Schächinger, H., Klarhöfer, M., Linder, L., Drewe, J., & Scheffler, K. (2006). Angiotensin II Decreases the Renal MRI Blood Oxygenation Level–Dependent Signal. Hypertension, 47(6), 1062-1066. doi:10.1161/01.HYP.0000220109.98142.a3.


Cite as: https://hdl.handle.net/11858/00-001M-0000-0013-D119-A
Abstract
Acute experimental reduction of renal blood flow decreases the renal blood oxygenation level–dependent (BOLD) MRI signal in animals. Angiotensin II also reduces renal blood flow, but the ability of BOLD MRI to dynamically detect this response has not yet been investigated in humans. Six healthy male volunteers underwent an individual dose-finding study to identify the intravenous doses of angiotensin II, norepinephrine, and sodium nitroprusside necessary to induce a 15-mm Hg peak mean arterial blood pressure change. MRI studies followed within 3 weeks, when angiotensin II (8.8±1.4 ng/kg), norepinephrine (52±12 ng/kg), and sodium nitroprusside (2.0±0.3 μg/kg) were given twice in an unblocked, randomized sequence while imaging experiments were performed on a 1.5-T Siemens Sonata.

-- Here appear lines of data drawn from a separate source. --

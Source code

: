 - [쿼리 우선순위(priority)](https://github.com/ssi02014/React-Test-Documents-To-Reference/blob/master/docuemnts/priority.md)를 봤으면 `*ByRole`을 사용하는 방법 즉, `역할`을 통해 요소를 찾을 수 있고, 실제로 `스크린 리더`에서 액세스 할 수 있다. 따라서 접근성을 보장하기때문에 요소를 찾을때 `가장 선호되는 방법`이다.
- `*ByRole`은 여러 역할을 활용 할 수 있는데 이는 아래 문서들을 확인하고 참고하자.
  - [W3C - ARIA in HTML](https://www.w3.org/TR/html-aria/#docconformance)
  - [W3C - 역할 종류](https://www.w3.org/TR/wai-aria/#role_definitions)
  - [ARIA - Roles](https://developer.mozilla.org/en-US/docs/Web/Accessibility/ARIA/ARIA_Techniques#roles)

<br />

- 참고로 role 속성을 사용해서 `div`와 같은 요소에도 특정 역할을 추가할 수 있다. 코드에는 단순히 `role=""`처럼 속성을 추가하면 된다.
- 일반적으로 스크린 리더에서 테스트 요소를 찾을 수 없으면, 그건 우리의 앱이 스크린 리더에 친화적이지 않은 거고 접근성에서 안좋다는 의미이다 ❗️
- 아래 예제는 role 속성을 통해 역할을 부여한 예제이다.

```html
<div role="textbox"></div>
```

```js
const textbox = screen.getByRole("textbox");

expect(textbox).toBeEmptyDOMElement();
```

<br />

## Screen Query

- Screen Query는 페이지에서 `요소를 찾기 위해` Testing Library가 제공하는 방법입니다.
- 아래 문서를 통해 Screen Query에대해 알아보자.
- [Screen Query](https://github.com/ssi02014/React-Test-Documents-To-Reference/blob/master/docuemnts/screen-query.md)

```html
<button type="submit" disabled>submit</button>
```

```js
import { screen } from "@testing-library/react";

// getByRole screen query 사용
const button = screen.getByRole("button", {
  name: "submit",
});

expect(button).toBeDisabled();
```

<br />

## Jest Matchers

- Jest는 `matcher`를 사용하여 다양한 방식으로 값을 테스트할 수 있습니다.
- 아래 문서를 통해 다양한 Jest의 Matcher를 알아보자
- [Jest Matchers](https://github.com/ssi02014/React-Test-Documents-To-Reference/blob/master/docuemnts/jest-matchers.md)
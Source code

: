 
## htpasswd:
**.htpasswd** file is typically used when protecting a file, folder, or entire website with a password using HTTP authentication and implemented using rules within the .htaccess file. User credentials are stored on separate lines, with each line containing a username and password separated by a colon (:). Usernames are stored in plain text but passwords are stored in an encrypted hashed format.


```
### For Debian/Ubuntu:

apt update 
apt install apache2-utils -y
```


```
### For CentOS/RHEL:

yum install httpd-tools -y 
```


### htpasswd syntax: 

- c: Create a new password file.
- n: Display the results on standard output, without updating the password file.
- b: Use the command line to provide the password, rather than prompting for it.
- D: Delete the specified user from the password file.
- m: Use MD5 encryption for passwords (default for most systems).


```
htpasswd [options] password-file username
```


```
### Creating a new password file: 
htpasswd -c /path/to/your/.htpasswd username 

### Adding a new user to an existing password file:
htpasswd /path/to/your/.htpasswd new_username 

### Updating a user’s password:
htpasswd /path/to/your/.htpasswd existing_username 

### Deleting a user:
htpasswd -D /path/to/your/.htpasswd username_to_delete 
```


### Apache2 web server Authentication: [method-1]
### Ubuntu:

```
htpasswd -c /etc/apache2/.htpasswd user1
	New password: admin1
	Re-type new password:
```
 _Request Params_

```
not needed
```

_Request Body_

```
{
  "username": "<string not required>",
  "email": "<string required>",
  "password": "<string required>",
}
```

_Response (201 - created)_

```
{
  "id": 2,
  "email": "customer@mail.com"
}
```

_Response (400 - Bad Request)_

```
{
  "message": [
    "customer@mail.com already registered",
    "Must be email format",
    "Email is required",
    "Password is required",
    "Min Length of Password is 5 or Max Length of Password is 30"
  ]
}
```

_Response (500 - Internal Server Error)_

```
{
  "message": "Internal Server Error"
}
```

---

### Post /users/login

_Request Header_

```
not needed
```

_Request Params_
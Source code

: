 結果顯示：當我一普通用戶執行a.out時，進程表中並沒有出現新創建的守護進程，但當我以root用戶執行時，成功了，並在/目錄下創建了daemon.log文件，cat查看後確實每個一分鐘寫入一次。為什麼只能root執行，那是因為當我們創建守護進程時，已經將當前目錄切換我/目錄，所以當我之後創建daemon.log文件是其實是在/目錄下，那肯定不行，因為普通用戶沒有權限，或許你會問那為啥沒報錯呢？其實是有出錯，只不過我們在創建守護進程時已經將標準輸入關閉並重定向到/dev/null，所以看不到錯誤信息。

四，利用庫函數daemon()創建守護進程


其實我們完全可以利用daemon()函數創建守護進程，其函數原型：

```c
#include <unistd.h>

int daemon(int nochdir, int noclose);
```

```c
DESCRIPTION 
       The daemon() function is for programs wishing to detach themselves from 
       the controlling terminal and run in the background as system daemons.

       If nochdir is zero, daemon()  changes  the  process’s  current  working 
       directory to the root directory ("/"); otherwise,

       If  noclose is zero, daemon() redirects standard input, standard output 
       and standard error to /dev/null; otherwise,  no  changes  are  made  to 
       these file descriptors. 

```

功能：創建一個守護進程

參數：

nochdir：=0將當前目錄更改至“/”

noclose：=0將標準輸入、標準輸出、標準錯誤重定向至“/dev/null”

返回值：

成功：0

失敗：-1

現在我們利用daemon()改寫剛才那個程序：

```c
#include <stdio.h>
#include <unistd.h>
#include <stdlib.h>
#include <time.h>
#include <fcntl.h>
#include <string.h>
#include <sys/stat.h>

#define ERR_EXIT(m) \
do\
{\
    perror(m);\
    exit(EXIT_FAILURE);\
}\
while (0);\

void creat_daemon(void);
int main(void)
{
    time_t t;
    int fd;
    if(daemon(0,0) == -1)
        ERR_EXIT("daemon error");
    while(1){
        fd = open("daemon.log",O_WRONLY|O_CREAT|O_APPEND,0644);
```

A multiecho echo-planar imaging sequence was used to acquire T2* maps with a temporal resolution of 1 respiratory cycle. Averaged over a renal cortex dominated region of interest, angiotensin II caused a shortening of T2* between 6 and 10. Sodium nitroprusside and norepinephrine, although of equal potency concerning blood pressure responses, did not alter the renal BOLD signal. The renal BOLD response to angiotensin II appeared with short onset latency (as early as 10 seconds after peripheral intravenous angiotensin II bolus administration) suggesting that this response is a consequence of altered perfusion rather than increased renal oxygen consumption. The methods described here are suitable to assess renal responsiveness to angiotensin II and may, thus, be of great value in human hypertension research.